* WHAT THE TASK ASKS *
How do the lines below between the ones holding "See Accept a payment for more information." and "Creating separate charges", inclusive, read? Give them again exactly, with no other lines.

══ RECORDS SHOWN ══

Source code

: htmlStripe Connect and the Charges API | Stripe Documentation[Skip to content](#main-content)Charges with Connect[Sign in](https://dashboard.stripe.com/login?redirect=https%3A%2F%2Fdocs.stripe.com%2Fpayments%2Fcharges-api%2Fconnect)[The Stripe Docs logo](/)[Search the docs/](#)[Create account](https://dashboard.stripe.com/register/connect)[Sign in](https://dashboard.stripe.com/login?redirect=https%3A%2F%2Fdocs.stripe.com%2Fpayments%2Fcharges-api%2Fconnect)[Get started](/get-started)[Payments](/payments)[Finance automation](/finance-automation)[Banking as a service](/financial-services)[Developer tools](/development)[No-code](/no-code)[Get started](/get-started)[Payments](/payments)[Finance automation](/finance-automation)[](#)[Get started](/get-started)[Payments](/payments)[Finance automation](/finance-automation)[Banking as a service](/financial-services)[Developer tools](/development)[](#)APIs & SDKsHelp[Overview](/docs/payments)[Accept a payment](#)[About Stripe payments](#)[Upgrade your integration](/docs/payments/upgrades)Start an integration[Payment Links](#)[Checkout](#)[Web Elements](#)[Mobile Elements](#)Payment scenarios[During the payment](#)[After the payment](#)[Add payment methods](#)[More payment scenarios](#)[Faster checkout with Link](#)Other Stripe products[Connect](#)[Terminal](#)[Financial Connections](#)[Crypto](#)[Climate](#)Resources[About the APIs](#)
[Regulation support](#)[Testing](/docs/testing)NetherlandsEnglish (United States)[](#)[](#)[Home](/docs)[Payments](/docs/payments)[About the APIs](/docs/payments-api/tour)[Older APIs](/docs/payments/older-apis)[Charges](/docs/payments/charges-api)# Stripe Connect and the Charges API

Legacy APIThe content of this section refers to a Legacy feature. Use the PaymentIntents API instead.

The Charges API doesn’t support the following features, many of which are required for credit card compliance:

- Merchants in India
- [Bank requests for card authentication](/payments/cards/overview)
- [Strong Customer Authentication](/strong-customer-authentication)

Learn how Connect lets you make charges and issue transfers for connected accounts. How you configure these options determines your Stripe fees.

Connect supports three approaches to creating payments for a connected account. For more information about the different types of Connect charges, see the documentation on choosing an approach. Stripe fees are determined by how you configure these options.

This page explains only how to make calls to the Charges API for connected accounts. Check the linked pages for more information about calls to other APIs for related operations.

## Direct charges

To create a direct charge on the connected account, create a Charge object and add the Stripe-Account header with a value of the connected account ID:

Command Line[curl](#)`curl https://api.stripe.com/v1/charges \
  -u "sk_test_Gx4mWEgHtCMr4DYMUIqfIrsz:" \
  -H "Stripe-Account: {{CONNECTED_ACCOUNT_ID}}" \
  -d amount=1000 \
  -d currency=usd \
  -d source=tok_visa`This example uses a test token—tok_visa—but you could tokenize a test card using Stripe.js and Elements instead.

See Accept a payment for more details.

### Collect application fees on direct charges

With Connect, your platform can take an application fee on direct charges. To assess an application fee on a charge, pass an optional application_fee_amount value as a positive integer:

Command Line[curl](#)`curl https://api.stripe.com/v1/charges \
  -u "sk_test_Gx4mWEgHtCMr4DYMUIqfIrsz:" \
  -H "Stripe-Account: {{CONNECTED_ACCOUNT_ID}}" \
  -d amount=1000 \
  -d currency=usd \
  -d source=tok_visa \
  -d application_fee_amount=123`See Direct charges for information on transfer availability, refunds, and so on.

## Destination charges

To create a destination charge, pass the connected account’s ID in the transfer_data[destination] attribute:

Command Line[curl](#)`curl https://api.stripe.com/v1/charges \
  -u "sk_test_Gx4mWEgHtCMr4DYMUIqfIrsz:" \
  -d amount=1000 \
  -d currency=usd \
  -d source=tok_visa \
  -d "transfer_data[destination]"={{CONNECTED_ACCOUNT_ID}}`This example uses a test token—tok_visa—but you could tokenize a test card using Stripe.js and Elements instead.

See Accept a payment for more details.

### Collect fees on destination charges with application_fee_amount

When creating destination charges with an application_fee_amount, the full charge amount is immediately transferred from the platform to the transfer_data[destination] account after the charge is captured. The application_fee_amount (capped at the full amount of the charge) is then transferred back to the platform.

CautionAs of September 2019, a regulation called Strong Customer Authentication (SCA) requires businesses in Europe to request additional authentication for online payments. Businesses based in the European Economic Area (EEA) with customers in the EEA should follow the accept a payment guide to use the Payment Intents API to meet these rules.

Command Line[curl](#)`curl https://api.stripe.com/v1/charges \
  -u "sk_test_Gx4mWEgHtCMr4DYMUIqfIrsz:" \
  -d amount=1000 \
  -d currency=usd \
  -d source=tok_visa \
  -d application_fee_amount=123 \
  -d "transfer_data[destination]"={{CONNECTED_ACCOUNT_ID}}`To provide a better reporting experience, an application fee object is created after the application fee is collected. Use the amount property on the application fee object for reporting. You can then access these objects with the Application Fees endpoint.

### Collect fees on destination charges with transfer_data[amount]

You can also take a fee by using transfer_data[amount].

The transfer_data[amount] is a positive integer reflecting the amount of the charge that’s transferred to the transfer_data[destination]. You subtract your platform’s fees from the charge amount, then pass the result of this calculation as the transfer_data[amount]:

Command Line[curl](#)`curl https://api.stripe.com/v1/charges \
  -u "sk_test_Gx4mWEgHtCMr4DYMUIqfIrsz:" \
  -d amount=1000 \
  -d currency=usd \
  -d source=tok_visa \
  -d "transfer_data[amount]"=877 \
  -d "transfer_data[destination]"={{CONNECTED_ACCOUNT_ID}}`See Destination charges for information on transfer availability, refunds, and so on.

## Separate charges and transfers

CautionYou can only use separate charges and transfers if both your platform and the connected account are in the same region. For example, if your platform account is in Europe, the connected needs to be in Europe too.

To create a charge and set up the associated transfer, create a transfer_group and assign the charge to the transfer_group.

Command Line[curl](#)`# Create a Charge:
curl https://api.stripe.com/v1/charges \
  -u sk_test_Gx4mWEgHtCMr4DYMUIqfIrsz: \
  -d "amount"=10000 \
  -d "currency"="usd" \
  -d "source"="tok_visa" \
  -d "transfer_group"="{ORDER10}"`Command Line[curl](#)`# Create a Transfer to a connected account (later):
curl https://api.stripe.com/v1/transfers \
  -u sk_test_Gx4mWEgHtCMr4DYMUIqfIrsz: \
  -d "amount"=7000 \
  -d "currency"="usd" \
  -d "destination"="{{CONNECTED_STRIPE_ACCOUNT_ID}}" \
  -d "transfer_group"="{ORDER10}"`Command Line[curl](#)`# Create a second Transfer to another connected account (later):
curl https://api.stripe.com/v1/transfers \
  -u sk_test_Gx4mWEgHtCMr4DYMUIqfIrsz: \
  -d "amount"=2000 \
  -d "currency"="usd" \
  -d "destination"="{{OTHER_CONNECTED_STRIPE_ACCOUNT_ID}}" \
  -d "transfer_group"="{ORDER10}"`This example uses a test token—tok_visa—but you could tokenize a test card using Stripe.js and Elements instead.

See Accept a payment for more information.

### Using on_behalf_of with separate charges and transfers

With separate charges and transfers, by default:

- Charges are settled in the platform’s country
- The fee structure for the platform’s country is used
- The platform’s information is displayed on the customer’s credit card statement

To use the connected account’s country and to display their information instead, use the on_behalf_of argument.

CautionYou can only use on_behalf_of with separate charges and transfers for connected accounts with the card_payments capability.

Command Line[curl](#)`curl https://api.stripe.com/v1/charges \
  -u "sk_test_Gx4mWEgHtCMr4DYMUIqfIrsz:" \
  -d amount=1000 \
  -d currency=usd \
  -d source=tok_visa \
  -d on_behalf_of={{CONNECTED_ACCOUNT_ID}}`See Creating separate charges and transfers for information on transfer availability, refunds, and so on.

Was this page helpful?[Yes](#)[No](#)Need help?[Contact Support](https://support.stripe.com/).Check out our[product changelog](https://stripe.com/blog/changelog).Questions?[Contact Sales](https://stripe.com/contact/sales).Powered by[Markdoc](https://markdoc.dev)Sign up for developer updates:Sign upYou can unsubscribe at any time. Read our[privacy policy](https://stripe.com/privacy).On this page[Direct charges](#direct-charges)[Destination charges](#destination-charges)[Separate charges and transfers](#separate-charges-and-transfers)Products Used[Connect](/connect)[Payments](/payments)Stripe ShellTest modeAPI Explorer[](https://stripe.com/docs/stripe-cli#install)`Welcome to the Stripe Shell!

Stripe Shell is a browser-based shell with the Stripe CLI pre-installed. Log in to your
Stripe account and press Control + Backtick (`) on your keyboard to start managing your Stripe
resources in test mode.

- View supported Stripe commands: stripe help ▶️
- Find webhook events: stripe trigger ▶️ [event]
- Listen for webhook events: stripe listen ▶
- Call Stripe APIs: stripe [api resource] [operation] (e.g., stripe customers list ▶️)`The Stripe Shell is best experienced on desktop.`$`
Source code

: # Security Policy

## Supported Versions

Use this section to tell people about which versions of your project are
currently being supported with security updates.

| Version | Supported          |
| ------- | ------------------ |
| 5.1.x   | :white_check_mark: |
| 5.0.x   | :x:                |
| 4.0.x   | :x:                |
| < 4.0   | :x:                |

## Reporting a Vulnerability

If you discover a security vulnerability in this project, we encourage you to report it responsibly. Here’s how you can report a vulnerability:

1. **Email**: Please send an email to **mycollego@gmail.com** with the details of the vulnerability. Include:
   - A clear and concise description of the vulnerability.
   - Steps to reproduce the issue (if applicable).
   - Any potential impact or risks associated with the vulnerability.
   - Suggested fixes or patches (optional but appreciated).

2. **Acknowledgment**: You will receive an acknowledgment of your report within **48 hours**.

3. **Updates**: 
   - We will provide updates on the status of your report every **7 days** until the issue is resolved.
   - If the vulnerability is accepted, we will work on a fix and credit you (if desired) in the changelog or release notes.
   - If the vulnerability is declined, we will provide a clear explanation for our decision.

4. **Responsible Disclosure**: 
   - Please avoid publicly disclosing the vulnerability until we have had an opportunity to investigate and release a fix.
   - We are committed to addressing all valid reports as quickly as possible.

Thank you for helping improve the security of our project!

═══

* RESPONSE BOX *
See Accept a payment for more information.

### Using on_behalf_of with separate charges and transfers

With separate charges and transfers, by default:

- Charges are settled in the platform’s country
- The fee structure for the platform’s country is used
- The platform’s information is displayed on the customer’s credit card statement

To use the connected account’s country and to display their information instead, use the on_behalf_of argument.

CautionYou can only use on_behalf_of with separate charges and transfers for connected accounts with the card_payments capability.

Command Line[curl](#)`curl https://api.stripe.com/v1/charges \
  -u "sk_test_Gx4mWEgHtCMr4DYMUIqfIrsz:" \
  -d amount=1000 \
  -d currency=usd \
  -d source=tok_visa \
  -d on_behalf_of={{CONNECTED_ACCOUNT_ID}}`See Creating separate charges and transfers for information on transfer availability, refunds, and so on.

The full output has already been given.